Mi hai fatto tu così: non ti vergognerai mai di me.

Mi corri incontro, Signore,
perché il tuo amore non sa stare fermo.
Previeni le mie richieste, sai già ciò di cui ho bisogno.
Quando sembra non mi ascolti o tu non ci sia,
in realtà mi stai già aspettando un po’ più in là,
perché lì passa il mio personale percorso verso la pienezza.

Il tuo abbraccio è discreto come l’aria che mi avvolge,
forte come la gravità che mi radica alla terra,
caloroso come fiamma duratura per l’anima infreddolita.
Sei tu a gettarti al collo delle tue creature,
in un moto perpetuo di affetto e di considerazione,
la cui intensità nessun uomo potrebbe raggiungere.
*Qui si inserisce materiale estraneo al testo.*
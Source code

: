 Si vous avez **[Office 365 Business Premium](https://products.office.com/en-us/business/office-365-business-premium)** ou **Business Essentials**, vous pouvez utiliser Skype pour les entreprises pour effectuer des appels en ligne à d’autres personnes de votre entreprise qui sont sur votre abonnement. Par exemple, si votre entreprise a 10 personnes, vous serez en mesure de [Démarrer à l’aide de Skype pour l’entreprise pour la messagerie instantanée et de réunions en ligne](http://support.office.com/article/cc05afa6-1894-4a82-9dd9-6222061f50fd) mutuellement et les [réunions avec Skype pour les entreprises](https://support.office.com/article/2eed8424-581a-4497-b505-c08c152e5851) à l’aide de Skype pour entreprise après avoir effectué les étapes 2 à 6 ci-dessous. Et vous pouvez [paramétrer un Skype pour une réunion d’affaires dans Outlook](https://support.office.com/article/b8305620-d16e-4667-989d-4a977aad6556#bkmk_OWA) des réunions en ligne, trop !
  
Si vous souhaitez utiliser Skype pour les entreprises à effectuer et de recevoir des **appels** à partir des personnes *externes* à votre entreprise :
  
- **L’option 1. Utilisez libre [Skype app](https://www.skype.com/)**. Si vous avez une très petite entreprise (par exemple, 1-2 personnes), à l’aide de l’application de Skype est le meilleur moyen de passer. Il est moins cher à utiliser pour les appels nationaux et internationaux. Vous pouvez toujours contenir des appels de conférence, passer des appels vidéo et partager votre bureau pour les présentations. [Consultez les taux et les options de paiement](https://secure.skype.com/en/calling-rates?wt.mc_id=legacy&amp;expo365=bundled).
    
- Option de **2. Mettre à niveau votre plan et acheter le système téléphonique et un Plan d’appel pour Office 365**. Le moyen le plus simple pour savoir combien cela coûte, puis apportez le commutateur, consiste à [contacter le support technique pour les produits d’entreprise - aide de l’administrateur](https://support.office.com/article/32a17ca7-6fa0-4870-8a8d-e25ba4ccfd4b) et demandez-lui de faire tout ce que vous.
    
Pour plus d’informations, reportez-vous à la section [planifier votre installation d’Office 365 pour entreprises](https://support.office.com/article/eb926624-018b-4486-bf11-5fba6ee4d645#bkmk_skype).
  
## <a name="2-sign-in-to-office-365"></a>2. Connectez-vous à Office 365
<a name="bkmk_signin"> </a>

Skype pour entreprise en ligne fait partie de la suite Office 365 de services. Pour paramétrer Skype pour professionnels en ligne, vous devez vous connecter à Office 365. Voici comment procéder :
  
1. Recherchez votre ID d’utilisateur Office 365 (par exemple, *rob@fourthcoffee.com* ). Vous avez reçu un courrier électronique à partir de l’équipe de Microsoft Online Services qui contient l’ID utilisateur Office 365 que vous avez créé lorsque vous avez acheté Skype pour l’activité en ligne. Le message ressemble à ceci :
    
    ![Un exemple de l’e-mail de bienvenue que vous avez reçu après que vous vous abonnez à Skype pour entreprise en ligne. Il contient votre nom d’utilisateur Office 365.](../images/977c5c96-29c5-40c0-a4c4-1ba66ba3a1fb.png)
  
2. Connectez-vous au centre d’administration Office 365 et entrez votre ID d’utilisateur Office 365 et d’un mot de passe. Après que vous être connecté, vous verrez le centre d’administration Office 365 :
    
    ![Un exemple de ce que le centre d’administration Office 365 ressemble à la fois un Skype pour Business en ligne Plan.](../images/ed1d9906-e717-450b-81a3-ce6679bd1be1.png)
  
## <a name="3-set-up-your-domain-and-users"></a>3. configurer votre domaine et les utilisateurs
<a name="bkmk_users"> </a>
Come un bacio è la tua Parola,
messaggio della mente e del cuore per l’umanità che ami.
Delicata o dirompente, simbolica o evidente,
semplice o esigente, profonda o coinvolgente:
basta un versetto o una citazione,
un suggerimento o un’intuizione,
e arriva una tua risposta, forse inattesa,
a fare della vita una banchetto, una musica, una danza.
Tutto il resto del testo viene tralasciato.